Your goal:
Your output should be the entries below, from the first line up to and including the line with "- **Database**: SQL Server", reproduced exactly and with no other lines.

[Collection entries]
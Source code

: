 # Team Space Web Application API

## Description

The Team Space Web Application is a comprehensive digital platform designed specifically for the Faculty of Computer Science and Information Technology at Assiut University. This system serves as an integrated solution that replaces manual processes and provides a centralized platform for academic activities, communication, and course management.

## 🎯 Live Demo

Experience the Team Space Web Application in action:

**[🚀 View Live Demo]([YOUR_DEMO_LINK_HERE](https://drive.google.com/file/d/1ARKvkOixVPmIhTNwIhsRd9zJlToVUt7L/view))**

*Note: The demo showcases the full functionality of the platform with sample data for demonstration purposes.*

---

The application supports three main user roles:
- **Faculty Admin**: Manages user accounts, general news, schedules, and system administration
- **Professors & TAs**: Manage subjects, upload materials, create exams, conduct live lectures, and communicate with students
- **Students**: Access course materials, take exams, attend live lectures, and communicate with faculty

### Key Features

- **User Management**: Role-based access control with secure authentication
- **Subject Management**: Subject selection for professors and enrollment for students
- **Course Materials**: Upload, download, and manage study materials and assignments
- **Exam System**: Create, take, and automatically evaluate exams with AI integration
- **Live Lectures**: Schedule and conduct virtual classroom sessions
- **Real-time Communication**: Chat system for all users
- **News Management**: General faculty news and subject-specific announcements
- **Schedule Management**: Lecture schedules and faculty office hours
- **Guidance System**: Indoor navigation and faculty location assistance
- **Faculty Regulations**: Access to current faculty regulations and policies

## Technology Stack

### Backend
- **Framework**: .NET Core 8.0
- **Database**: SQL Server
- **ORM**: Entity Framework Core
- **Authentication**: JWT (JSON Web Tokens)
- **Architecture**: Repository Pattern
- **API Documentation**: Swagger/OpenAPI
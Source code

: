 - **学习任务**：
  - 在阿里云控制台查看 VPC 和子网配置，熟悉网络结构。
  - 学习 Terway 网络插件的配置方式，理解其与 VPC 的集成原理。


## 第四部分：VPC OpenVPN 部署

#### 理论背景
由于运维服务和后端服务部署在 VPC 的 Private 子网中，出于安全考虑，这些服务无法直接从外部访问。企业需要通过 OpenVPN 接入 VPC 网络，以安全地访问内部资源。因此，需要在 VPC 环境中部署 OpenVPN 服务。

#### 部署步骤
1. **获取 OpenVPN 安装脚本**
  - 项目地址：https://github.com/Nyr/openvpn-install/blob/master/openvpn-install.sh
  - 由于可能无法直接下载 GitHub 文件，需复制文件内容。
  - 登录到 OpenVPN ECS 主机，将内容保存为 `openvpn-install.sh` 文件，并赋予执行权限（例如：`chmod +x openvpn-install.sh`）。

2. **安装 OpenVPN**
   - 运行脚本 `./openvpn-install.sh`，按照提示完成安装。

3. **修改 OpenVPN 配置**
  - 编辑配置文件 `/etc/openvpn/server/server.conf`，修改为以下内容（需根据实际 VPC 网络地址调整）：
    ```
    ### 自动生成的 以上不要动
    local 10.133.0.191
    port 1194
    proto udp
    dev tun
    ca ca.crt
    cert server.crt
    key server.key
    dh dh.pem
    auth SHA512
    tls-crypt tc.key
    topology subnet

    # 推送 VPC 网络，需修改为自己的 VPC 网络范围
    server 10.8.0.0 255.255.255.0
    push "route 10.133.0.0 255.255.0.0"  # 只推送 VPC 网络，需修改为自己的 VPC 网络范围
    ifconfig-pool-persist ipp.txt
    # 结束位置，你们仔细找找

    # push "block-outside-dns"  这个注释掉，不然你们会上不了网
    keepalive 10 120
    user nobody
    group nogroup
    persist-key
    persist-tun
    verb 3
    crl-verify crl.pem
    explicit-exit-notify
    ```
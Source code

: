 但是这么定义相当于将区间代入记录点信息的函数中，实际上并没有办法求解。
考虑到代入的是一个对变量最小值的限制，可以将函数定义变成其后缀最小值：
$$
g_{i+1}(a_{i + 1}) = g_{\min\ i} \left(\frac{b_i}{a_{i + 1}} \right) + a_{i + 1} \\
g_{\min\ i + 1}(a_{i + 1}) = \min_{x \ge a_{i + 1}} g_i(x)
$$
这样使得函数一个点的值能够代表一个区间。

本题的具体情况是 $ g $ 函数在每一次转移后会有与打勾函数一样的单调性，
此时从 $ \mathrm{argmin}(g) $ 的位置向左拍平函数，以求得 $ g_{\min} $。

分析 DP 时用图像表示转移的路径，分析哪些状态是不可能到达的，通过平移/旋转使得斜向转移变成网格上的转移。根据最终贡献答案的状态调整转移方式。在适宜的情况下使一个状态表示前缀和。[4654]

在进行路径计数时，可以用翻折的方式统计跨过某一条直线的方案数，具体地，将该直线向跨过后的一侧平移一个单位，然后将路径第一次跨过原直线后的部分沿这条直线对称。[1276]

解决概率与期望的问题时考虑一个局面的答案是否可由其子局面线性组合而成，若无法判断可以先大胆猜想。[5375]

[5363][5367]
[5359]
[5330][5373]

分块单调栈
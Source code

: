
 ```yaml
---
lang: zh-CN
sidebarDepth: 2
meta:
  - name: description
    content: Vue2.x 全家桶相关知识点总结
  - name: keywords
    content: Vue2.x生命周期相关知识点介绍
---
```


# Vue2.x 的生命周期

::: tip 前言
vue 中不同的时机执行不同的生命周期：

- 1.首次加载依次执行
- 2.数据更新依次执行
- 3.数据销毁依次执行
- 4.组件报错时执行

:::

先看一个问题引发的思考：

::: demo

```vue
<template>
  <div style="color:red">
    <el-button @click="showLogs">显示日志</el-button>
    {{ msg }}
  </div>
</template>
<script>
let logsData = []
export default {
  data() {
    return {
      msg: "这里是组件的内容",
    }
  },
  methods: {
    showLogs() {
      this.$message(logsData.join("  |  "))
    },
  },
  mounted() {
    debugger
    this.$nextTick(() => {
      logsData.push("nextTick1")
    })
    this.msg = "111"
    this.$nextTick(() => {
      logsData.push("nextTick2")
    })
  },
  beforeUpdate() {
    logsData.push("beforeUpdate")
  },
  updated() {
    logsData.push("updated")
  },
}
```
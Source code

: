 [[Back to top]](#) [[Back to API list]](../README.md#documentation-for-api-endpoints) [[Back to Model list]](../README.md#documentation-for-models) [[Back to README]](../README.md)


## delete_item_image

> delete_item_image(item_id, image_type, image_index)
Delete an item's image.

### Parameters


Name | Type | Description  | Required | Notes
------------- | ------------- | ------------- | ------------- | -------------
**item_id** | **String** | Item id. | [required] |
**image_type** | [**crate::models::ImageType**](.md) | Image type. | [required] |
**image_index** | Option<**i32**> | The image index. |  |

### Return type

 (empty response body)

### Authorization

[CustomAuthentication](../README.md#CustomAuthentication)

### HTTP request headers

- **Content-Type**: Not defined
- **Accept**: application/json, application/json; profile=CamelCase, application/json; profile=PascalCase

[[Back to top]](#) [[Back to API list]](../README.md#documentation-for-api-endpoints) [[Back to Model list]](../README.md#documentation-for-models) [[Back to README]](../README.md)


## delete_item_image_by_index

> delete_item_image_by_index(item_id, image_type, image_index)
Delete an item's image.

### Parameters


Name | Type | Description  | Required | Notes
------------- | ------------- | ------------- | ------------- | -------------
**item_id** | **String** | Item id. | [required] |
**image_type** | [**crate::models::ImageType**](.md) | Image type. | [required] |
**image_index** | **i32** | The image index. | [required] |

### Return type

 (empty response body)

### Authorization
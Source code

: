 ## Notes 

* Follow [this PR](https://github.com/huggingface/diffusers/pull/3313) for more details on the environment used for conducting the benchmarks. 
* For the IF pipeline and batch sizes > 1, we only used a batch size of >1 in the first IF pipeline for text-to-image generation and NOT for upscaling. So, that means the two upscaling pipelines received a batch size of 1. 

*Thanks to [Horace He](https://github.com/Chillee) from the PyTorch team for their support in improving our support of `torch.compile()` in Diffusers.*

Response for this exercise:
Source code

: # Team Space Web Application API

## Description

The Team Space Web Application is a comprehensive digital platform designed specifically for the Faculty of Computer Science and Information Technology at Assiut University. This system serves as an integrated solution that replaces manual processes and provides a centralized platform for academic activities, communication, and course management.

## 🎯 Live Demo

Experience the Team Space Web Application in action:

**[🚀 View Live Demo]([YOUR_DEMO_LINK_HERE](https://drive.google.com/file/d/1ARKvkOixVPmIhTNwIhsRd9zJlToVUt7L/view))**

*Note: The demo showcases the full functionality of the platform with sample data for demonstration purposes.*

---

The application supports three main user roles:
- **Faculty Admin**: Manages user accounts, general news, schedules, and system administration
- **Professors & TAs**: Manage subjects, upload materials, create exams, conduct live lectures, and communicate with students
- **Students**: Access course materials, take exams, attend live lectures, and communicate with faculty

### Key Features

- **User Management**: Role-based access control with secure authentication
- **Subject Management**: Subject selection for professors and enrollment for students
- **Course Materials**: Upload, download, and manage study materials and assignments
- **Exam System**: Create, take, and automatically evaluate exams with AI integration
- **Live Lectures**: Schedule and conduct virtual classroom sessions
- **Real-time Communication**: Chat system for all users
- **News Management**: General faculty news and subject-specific announcements
- **Schedule Management**: Lecture schedules and faculty office hours
- **Guidance System**: Indoor navigation and faculty location assistance
- **Faculty Regulations**: Access to current faculty regulations and policies

## Technology Stack

### Backend
- **Framework**: .NET Core 8.0
- **Database**: SQL Server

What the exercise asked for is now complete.